SAN DIEGO (AP) _ Scientists have developed a $20 million computer system that will enable the Navy to monitor the long-term effects of chemicals on workers, officials say.

The program, known as the Naval Occupational Health Information Management System, or NOHIMS, will keep records on the 700,000 Navy enlisted and civilian employees, including where they work, what chemicals they are exposed to and their medical histories, said Dr. Thomas McManamon, head of occupational preventative medicine for the Naval Medical Command’s southwest region.

″It will permit us to know (how) to change precautions we might take for things we aren’t now aware of, things that cause lung problems, skin and nervous disorders,″ McManamon said. ″We will then be able to identify a hazard before it will kill people.″

The system also will save the Navy money in the long run by providing evidence to refute disability claims, said Dr. Eric Gunderson, head of the environmental medicine department at the Naval Health Research Center here, which developed the program.

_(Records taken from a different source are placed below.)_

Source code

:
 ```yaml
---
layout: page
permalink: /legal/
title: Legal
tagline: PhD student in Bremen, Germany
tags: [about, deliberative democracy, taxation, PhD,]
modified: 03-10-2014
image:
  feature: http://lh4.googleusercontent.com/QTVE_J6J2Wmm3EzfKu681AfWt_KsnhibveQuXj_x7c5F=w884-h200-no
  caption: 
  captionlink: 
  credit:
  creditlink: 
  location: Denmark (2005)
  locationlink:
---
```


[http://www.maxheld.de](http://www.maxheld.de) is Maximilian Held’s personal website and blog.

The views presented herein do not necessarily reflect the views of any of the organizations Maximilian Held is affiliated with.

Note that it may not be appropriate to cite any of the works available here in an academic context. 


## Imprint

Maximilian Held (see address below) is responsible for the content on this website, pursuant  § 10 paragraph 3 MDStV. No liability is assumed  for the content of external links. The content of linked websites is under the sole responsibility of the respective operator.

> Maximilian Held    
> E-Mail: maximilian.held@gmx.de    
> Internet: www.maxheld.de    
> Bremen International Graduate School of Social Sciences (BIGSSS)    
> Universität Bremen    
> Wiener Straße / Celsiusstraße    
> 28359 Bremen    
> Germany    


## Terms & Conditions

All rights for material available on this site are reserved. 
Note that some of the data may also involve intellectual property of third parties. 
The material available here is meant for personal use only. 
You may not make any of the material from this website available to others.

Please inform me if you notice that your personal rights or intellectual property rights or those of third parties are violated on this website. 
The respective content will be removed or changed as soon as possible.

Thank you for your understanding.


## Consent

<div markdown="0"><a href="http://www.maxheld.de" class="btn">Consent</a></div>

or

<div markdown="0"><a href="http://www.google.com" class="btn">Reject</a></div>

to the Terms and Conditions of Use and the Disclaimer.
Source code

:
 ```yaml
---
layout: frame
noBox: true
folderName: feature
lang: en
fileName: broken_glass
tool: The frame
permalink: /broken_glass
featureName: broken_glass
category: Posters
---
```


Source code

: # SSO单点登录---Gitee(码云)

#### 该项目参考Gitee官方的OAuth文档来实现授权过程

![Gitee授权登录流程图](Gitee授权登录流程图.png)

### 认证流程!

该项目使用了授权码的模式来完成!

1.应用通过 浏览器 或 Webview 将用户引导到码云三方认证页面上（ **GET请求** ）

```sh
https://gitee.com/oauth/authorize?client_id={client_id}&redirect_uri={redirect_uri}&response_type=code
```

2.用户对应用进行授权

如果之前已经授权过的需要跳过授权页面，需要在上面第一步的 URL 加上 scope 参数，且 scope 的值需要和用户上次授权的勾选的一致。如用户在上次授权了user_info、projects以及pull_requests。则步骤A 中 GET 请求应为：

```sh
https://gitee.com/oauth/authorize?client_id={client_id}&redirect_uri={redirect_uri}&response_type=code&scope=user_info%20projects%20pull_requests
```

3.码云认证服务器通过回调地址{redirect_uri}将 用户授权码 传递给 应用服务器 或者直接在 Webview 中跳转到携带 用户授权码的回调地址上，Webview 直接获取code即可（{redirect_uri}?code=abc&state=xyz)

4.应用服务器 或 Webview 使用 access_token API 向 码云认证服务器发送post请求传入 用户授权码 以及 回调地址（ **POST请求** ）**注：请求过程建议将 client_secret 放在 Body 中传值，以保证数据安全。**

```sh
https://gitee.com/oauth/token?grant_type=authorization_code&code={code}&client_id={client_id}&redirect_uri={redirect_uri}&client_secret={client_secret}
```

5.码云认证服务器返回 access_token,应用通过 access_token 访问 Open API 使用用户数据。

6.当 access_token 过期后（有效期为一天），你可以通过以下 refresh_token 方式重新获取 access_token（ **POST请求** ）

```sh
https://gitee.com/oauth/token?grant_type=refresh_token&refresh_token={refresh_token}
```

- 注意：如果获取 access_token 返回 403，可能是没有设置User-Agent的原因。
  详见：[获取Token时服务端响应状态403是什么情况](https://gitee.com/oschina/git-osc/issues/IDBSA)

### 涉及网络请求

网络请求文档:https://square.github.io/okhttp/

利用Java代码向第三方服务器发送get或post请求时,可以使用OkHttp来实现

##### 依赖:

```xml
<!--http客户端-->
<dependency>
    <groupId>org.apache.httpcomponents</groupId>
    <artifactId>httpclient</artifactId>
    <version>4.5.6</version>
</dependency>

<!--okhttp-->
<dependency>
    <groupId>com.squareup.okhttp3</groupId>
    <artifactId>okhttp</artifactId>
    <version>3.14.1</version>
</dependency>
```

When someone submits a disability claim and there’s no evidence to support the plaintiff, ″generally he wins by default,″ Gunderson said.In 1983, the Navy paid about $140 million in workers’ compensation.

The system is being tested with 6,000 employees at San Diego’s Naval Air Rework Facility on North Island and is expected to be used next year at some Navy shipyards. It should be fully operational by 1990, McManamon said.

If successful, it may be adopted by the Air Force and Army and could be a model for private industry.